(Saved data entries)
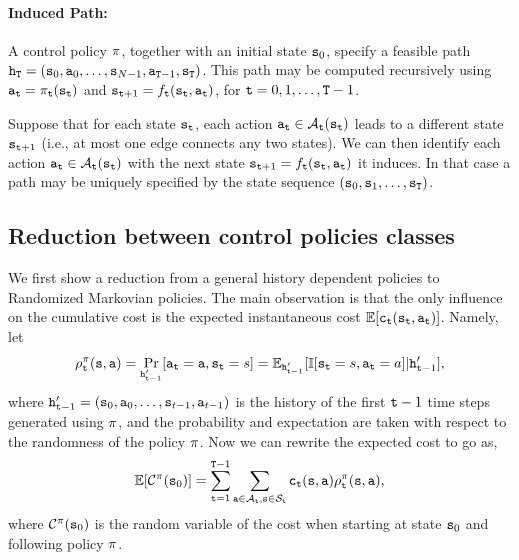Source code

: \paragraph{Induced Path:}
A control policy $\pi $, together with an initial state
${{\tt s}_0}$, specify a feasible path ${{\tt h}_{\tt T}} =
({{\tt s}_0},{{\tt a}_0}, \ldots ,{{\tt s}_{N -
1}},{{\tt a}_{{\tt T} - 1}},{{\tt s}_{\tt T}})$. This path may be
computed recursively using ${{\tt a}_{{\tt t}}} = {\pi
_{{\tt t}}}({{\tt s}_{{\tt t}}})$ and ${{\tt s}_{{\tt t} + 1}} =
{f_{{\tt t}}}({{\tt s}_{{\tt t}}},{{\tt a}_{{\tt t}}})$, for ${\tt t} =
0,1, \ldots ,{\tt T} - 1$.

\begin{remark}
Suppose that for each state ${{\tt s}_{{\tt t}}}$, each action
${{\tt a}_{{\tt t}}} \in {\mathcal{A}_{{\tt t}}}({{\tt s}_{{\tt t}}})$
leads to a different state ${{\tt s}_{{\tt t} + 1}}$ (i.e., at most
one edge connects any two states). We can then identify each action
${{\tt a}_{{\tt t}}} \in {\mathcal{A}_{{\tt t}}}({\tt s}_{{\tt t}})$ with
the next state ${{\tt s}_{{\tt t} + 1}} =
{f_{{\tt t}}}({\tt s}_{{\tt t}},{{\tt a}_{{\tt t}}})$ it induces. In
that case a path may be uniquely specified by the state sequence
$({{\tt s}_0},{{\tt s}_1}, \ldots ,{{\tt s}_{\tt T}})$.
\end{remark}


\subsection{Reduction between control policies classes}

We first show a reduction from a general history dependent policies
to Randomized Markovian policies. The main observation is that the
only influence on the cumulative cost is the expected instantaneous
cost $\mathbb{E}[{\tt c}_{\tt t}({\tt s}_{\tt t},{\tt a}_{\tt t})]$. Namely, let
\[
\rho^\pi_{\tt t}({\tt s},{\tt a})=\Pr_{{\tt h}'_{{\tt t}-1}}
[{\tt a}_{\tt t}={\tt a},{\tt s}_{\tt t}=s]=\mathbb{E}_{{\tt h}'_{{\tt t}-1}}[\mathbb{I}
[{\tt s}_{\tt t}=s,{\tt a}_{\tt t}=a]| {\tt h}'_{{\tt t}-1}],
\]
where
${\tt h}'_{{\tt t}-1}=({\tt s}_0,{\tt a}_0,\ldots,{\tt s}_{t-1},{\tt a}_{t-1})$
is the history of the first ${\tt t}-1$ time steps generated using
$\pi$, and the probability and expectation are taken with
respect to the randomness of the policy $\pi$. Now we can
rewrite the expected cost to go as,
\[
\mathbb{E}[\mathcal{C}^\pi({\tt s}_0)]=\sum_{{\tt t}=1}^{{\tt T}-1}
\sum_{{\tt a}\in \mathcal{A}_{\tt t},{\tt s}\in \mathcal{S}_{\tt t}}
{\tt c}_{\tt t}({\tt s},{\tt a})\rho^\pi_{\tt t}({\tt s},{\tt a}),
\]
where $\mathcal{C}^\pi({\tt s}_0)$ is the random variable of the cost
when starting at state ${\tt s}_0$ and following policy $\pi$.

- [Exercise details] From the records above, copy each line that contains the word "expected".

- [Response to this exercise]
only influence on the cumulative cost is the expected instantaneous
rewrite the expected cost to go as,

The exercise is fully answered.